Vandalismo em Versalhes escancara onda conservadora contra a arte
Não era de se espantar que a mostra de Anish Kapoor no Palácio de Versalhes, nos arredores de Paris, fosse causar certa polêmica. Desde que os primeiros artistas contemporâneos puseram os pés na antiga residência real, síntese extática do que a França era no auge da monarquia, um coro ultraconservador denuncia tudo que se mostra ali, dos arroubos pornográficos —aos olhos de alguns— do japonês Takashi Murakami e do americano Jeff Koons ao lustre de absorventes da portuguesa Joana Vasconcelos. “Dirty Corner”, uma instalação de Kapoor que parece um enorme tubo e foi apelidada pela imprensa francesa de “vagina da rainha”, acabou sendo atacada por vândalos.

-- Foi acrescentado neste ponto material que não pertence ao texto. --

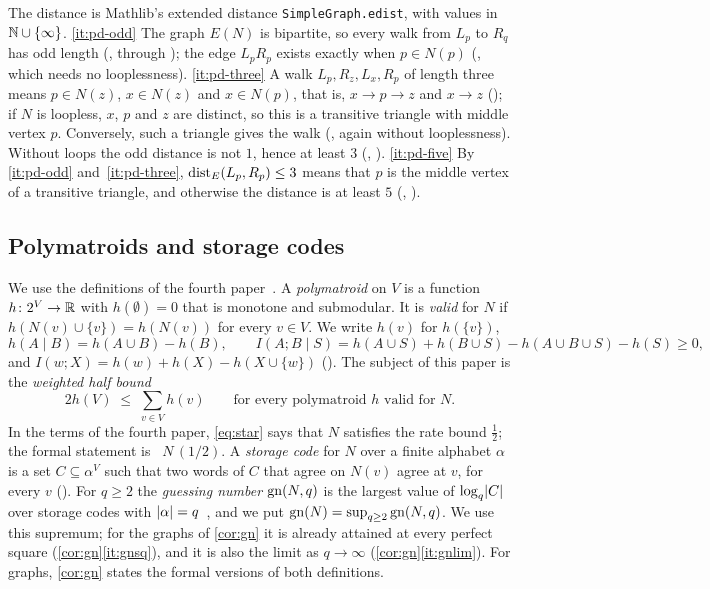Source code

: \begin{outline}
The distance is Mathlib's extended distance \texttt{SimpleGraph.edist}, with values in $\N\cup\{\infty\}$.
\ref{it:pd-odd} The graph $E(N)$ is bipartite, so every walk from $L_p$ to $R_q$ has odd length
(, through ); the edge $L_pR_p$ exists exactly when
$p\in N(p)$ (, which needs no looplessness). \ref{it:pd-three} A walk $L_p,R_z,L_x,R_p$ of length
three means $p\in N(z)$, $x\in N(z)$ and $x\in N(p)$, that is, $x\to p\to z$ and $x\to z$ (); if
$N$ is loopless, $x$, $p$ and $z$ are distinct, so this is a transitive triangle with middle vertex $p$. Conversely,
such a triangle gives the walk (, again without looplessness). Without loops the odd
distance is not $1$, hence at least $3$ (, ). \ref{it:pd-five} By
\ref{it:pd-odd} and~\ref{it:pd-three}, $\dist_E(L_p,R_p)\le3$ means that $p$ is the middle vertex of a transitive triangle,
and otherwise the distance is at least $5$ (, ).
\end{outline}

\subsection{Polymatroids and storage codes}\label{sec:prelim-codes}

We use the definitions of the fourth paper~\cite[Definitions~2.1 and~2.2]{FourthPaper2026}. A \emph{polymatroid} on
$V$ is a function $h\colon2^V\to\R$ with $h(\emptyset)=0$ that is monotone and submodular. It is \emph{valid} for
$N$ if $h(N(v)\cup\{v\})=h(N(v))$ for every $v\in V$. We write $h(v)$ for $h(\{v\})$,
\[
  h(A\mid B)=h(A\cup B)-h(B),\qquad I(A;B\mid S)=h(A\cup S)+h(B\cup S)-h(A\cup B\cup S)-h(S)\ge0,
\]
and $I(w;X)=h(w)+h(X)-h(X\cup\{w\})$ (). The subject of this paper is the \emph{weighted half bound}
\begin{equation}\label{eq:star}
  2h(V)\;\le\;\sum_{v\in V}h(v)\qquad\text{for every polymatroid $h$ valid for $N$.}\tag{$\star$}
\end{equation}
In the terms of the fourth paper, \eqref{eq:star} says that $N$ satisfies the rate bound $\tfrac12$; the
formal statement is ~$N\,(1/2)$. A \emph{storage code} for $N$ over a finite alphabet $\alpha$ is a set
$C\subseteq\alpha^V$ such that two words of $C$ that agree on $N(v)$ agree at $v$, for every $v$
(). For $q\ge2$ the \emph{guessing number} $\gn(N,q)$ is the largest
value of $\log_q\card C$ over storage codes with $\card\alpha=q$~\cite{Riis2007,ChristofidesMarkstrom2011}, and we put
$\gn(N)=\sup_{q\ge2}\gn(N,q)$. We use this supremum; for the graphs of \cref{cor:gn} it is already attained at every
perfect square (\cref{cor:gn}\ref{it:gnsq}), and it is also the limit as $q\to\infty$ (\cref{cor:gn}\ref{it:gnlim}).
For graphs, \cref{cor:gn} states the formal versions of both definitions.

Em entrevista ao jornal “Le Figaro”, Kapoor lamentou o episódio. “É preciso colocar isso em perspectiva. Se esse ato de vandalismo diz algo, tem mais a ver com certa intolerância que emerge na França do que com arte”, disse o artista. “O problema me parece mais político do que qualquer outra coisa, tem origem numa fração minoritária do povo para a qual todo ato criativo é uma ameaça a um passado sacralizado ao extremo. Esse é um fenômeno triste.”
Triste também foi o ataque à escultura do americano Paul McCarthy na mesma França que agora barbariza o trabalho de Kapoor. No fim do ano passado, em plena temporada da Fiac, uma das maiores feiras de arte da Europa, a gigante árvore de Natal —ou plug anal— inflável instalado por McCarthy na praça Vendôme, um dos endereços mais emblemáticos da capital francesa, foi chamada de “humilhação à França” e logo depois destruída, murchando em praça pública diante dos olhos de todos.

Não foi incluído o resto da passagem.